AIM OF THE TASK - Please find every line in the entries below that contains the string "Emily", and copy it.
═════ DATA SECTION ═════
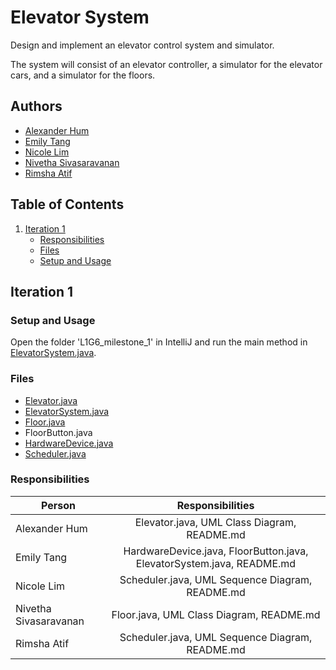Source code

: # Elevator System

Design and implement an elevator control system and simulator.

The system will consist of an elevator controller, a simulator for the elevator cars, and a simulator for the floors.

<!-- Authors -->
## Authors
* [Alexander Hum](https://github.com/alexhum)
* [Emily Tang](https://github.com/emilyxtang)
* [Nicole Lim](https://github.com/nnicolell)
* [Nivetha Sivasaravanan](https://github.com/nive024)
* [Rimsha Atif](https://github.com/rimshaatif)

## Table of Contents

1. [Iteration 1](#Iteration-1)
   * [Responsibilities](#Responsibilities)
   * [Files](#Files)
   * [Setup and Usage](#Setup-and-Usage)

<!-- Iteration 1 -->
## Iteration 1

<!-- Set-up Instructions -->
### Setup and Usage

Open the folder 'L1G6_milestone_1' in IntelliJ and run the main method in [ElevatorSystem.java](https://github.com/nnicolell/elevator-system/blob/master/src/ElevatorSystem.java).

<!-- Files -->
### Files
* [Elevator.java](https://github.com/nnicolell/elevator-system/blob/master/src/Elevator.java)
* [ElevatorSystem.java](https://github.com/nnicolell/elevator-system/blob/master/src/ElevatorSystem.java)
* [Floor.java](https://github.com/nnicolell/elevator-system/blob/master/src/Floor.java)
* FloorButton.java
* [HardwareDevice.java](https://github.com/nnicolell/elevator-system/blob/master/src/HardwareDevice.java)
* [Scheduler.java](https://github.com/nnicolell/elevator-system/blob/master/src/Scheduler.java)

<!-- Responsibilities -->
### Responsibilities
| Person                   | Responsibilities                                                      |         
| ------------------------ |:---------------------------------------------------------------------:|
| Alexander Hum            | Elevator.java, UML Class Diagram, README.md                           |
| Emily Tang               | HardwareDevice.java, FloorButton.java, ElevatorSystem.java, README.md | 
| Nicole Lim               | Scheduler.java, UML Sequence Diagram, README.md                       |
| Nivetha Sivasaravanan    | Floor.java, UML Class Diagram, README.md                              |
| Rimsha Atif              | Scheduler.java, UML Sequence Diagram, README.md                       |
═════
PROBLEM SOLUTION -
* [Emily Tang](https://github.com/emilyxtang)
| Emily Tang               | HardwareDevice.java, FloorButton.java, ElevatorSystem.java, README.md | 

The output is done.